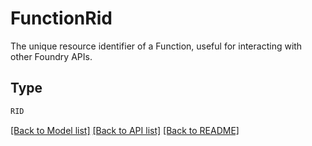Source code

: # FunctionRid

The unique resource identifier of a Function, useful for interacting with other Foundry APIs.


## Type
```python
RID
```


[[Back to Model list]](../../README.md#models-v2-link) [[Back to API list]](../../README.md#documentation-for-api-endpoints) [[Back to README]](../../README.md)
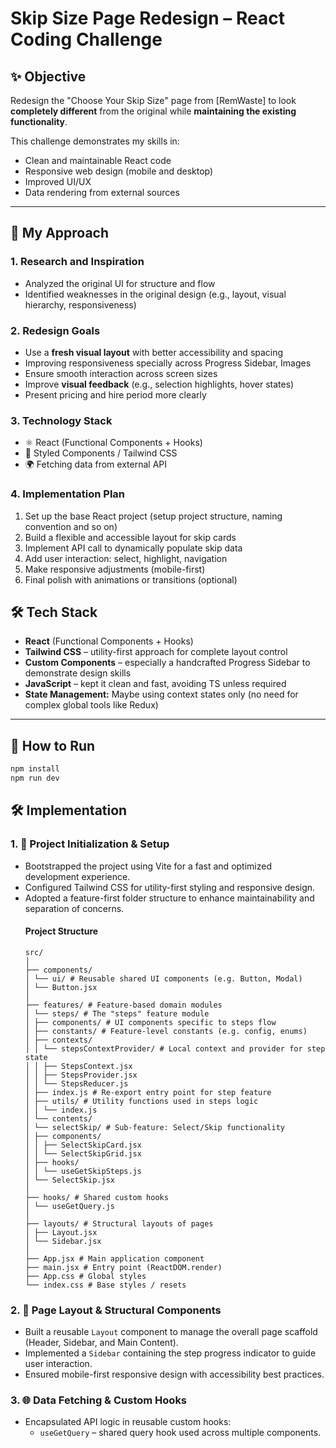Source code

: # Skip Size Page Redesign – React Coding Challenge

## ✨ Objective

Redesign the "Choose Your Skip Size" page from [RemWaste] to look **completely different** from the original while **maintaining the existing functionality**.

This challenge demonstrates my skills in:

- Clean and maintainable React code
- Responsive web design (mobile and desktop)
- Improved UI/UX
- Data rendering from external sources

---

## 🚧 My Approach

### 1. **Research and Inspiration**

- Analyzed the original UI for structure and flow
- Identified weaknesses in the original design (e.g., layout, visual hierarchy, responsiveness)

### 2. **Redesign Goals**

- Use a **fresh visual layout** with better accessibility and spacing
- Improving responsiveness specially across Progress Sidebar, Images
- Ensure smooth interaction across screen sizes
- Improve **visual feedback** (e.g., selection highlights, hover states)
- Present pricing and hire period more clearly

### 3. **Technology Stack**

- ⚛️ React (Functional Components + Hooks)
- 🎨 Styled Components / Tailwind CSS
- 🌍 Fetching data from external API

### 4. **Implementation Plan**

1. Set up the base React project (setup project structure, naming convention and so on)
2. Build a flexible and accessible layout for skip cards
3. Implement API call to dynamically populate skip data
4. Add user interaction: select, highlight, navigation
5. Make responsive adjustments (mobile-first)
6. Final polish with animations or transitions (optional)

## 🛠️ Tech Stack

- **React** (Functional Components + Hooks)
- **Tailwind CSS** – utility-first approach for complete layout control
- **Custom Components** – especially a handcrafted Progress Sidebar to demonstrate design skills
- **JavaScript** – kept it clean and fast, avoiding TS unless required
- **State Management:** Maybe using context states only (no need for complex global tools like Redux)

---

## 🚀 How to Run

```bash
npm install
npm run dev
```

## 🛠️ Implementation

### 1. 🔧 Project Initialization & Setup

- Bootstrapped the project using Vite for a fast and optimized development experience.
- Configured Tailwind CSS for utility-first styling and responsive design.
- Adopted a feature-first folder structure to enhance maintainability and separation of concerns.
  #### Project Structure
  ```
  src/
  │
  ├── components/
  │ └── ui/ # Reusable shared UI components (e.g. Button, Modal)
  │ └── Button.jsx
  │
  ├── features/ # Feature-based domain modules
  │ └── steps/ # The "steps" feature module
  │ ├── components/ # UI components specific to steps flow
  │ ├── constants/ # Feature-level constants (e.g. config, enums)
  │ ├── contexts/
  │ │ └── stepsContextProvider/ # Local context and provider for step state
  │ │ ├── StepsContext.jsx
  │ │ ├── StepsProvider.jsx
  │ │ └── StepsReducer.js
  │ ├── index.js # Re-export entry point for step feature
  │ ├── utils/ # Utility functions used in steps logic
  │ │ └── index.js
  │ └── contents/
  │ └── selectSkip/ # Sub-feature: Select/Skip functionality
  │ ├── components/
  │ │ ├── SelectSkipCard.jsx
  │ │ └── SelectSkipGrid.jsx
  │ ├── hooks/
  │ │ └── useGetSkipSteps.js
  │ └── SelectSkip.jsx
  │
  ├── hooks/ # Shared custom hooks
  │ └── useGetQuery.js
  │
  ├── layouts/ # Structural layouts of pages
  │ ├── Layout.jsx
  │ └── Sidebar.jsx
  │
  ├── App.jsx # Main application component
  ├── main.jsx # Entry point (ReactDOM.render)
  ├── App.css # Global styles
  └── index.css # Base styles / resets
  ```

### 2. 🧱 Page Layout & Structural Components

- Built a reusable `Layout` component to manage the overall page scaffold (Header, Sidebar, and Main Content).
- Implemented a `Sidebar` containing the step progress indicator to guide user interaction.
- Ensured mobile-first responsive design with accessibility best practices.

### 3. 🌐 Data Fetching & Custom Hooks

- Encapsulated API logic in reusable custom hooks:
  - `useGetQuery` – shared query hook used across multiple components.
---------------
The whole listing above is to be printed exactly; the pictures stay out.

Source code

: # FunctionRid

The unique resource identifier of a Function, useful for interacting with other Foundry APIs.


## Type
```python
RID
```


[[Back to Model list]](../../README.md#models-v2-link) [[Back to API list]](../../README.md#documentation-for-api-endpoints) [[Back to README]](../../README.md)
Source code

: # Skip Size Page Redesign – React Coding Challenge

## ✨ Objective

Redesign the "Choose Your Skip Size" page from [RemWaste] to look **completely different** from the original while **maintaining the existing functionality**.

This challenge demonstrates my skills in:

- Clean and maintainable React code
- Responsive web design (mobile and desktop)
- Improved UI/UX
- Data rendering from external sources

---

## 🚧 My Approach

### 1. **Research and Inspiration**

- Analyzed the original UI for structure and flow
- Identified weaknesses in the original design (e.g., layout, visual hierarchy, responsiveness)

### 2. **Redesign Goals**

- Use a **fresh visual layout** with better accessibility and spacing
- Improving responsiveness specially across Progress Sidebar, Images
- Ensure smooth interaction across screen sizes
- Improve **visual feedback** (e.g., selection highlights, hover states)
- Present pricing and hire period more clearly

### 3. **Technology Stack**

- ⚛️ React (Functional Components + Hooks)
- 🎨 Styled Components / Tailwind CSS
- 🌍 Fetching data from external API

### 4. **Implementation Plan**

1. Set up the base React project (setup project structure, naming convention and so on)
2. Build a flexible and accessible layout for skip cards
3. Implement API call to dynamically populate skip data
4. Add user interaction: select, highlight, navigation
5. Make responsive adjustments (mobile-first)
6. Final polish with animations or transitions (optional)

## 🛠️ Tech Stack

- **React** (Functional Components + Hooks)
- **Tailwind CSS** – utility-first approach for complete layout control
- **Custom Components** – especially a handcrafted Progress Sidebar to demonstrate design skills
- **JavaScript** – kept it clean and fast, avoiding TS unless required
- **State Management:** Maybe using context states only (no need for complex global tools like Redux)

---

## 🚀 How to Run

```bash
npm install
npm run dev
```

## 🛠️ Implementation

### 1. 🔧 Project Initialization & Setup

- Bootstrapped the project using Vite for a fast and optimized development experience.
- Configured Tailwind CSS for utility-first styling and responsive design.
- Adopted a feature-first folder structure to enhance maintainability and separation of concerns.
  #### Project Structure
  ```
  src/
  │
  ├── components/
  │ └── ui/ # Reusable shared UI components (e.g. Button, Modal)
  │ └── Button.jsx
  │
  ├── features/ # Feature-based domain modules
  │ └── steps/ # The "steps" feature module
  │ ├── components/ # UI components specific to steps flow
  │ ├── constants/ # Feature-level constants (e.g. config, enums)
  │ ├── contexts/
  │ │ └── stepsContextProvider/ # Local context and provider for step state
  │ │ ├── StepsContext.jsx
  │ │ ├── StepsProvider.jsx
  │ │ └── StepsReducer.js
  │ ├── index.js # Re-export entry point for step feature
  │ ├── utils/ # Utility functions used in steps logic
  │ │ └── index.js
  │ └── contents/
  │ └── selectSkip/ # Sub-feature: Select/Skip functionality
  │ ├── components/
  │ │ ├── SelectSkipCard.jsx
  │ │ └── SelectSkipGrid.jsx
  │ ├── hooks/
  │ │ └── useGetSkipSteps.js
  │ └── SelectSkip.jsx
  │
  ├── hooks/ # Shared custom hooks
  │ └── useGetQuery.js
  │
  ├── layouts/ # Structural layouts of pages
  │ ├── Layout.jsx
  │ └── Sidebar.jsx
  │
  ├── App.jsx # Main application component
  ├── main.jsx # Entry point (ReactDOM.render)
  ├── App.css # Global styles
  └── index.css # Base styles / resets
  ```

### 2. 🧱 Page Layout & Structural Components

- Built a reusable `Layout` component to manage the overall page scaffold (Header, Sidebar, and Main Content).
- Implemented a `Sidebar` containing the step progress indicator to guide user interaction.
- Ensured mobile-first responsive design with accessibility best practices.

### 3. 🌐 Data Fetching & Custom Hooks

- Encapsulated API logic in reusable custom hooks:
  - `useGetQuery` – shared query hook used across multiple components.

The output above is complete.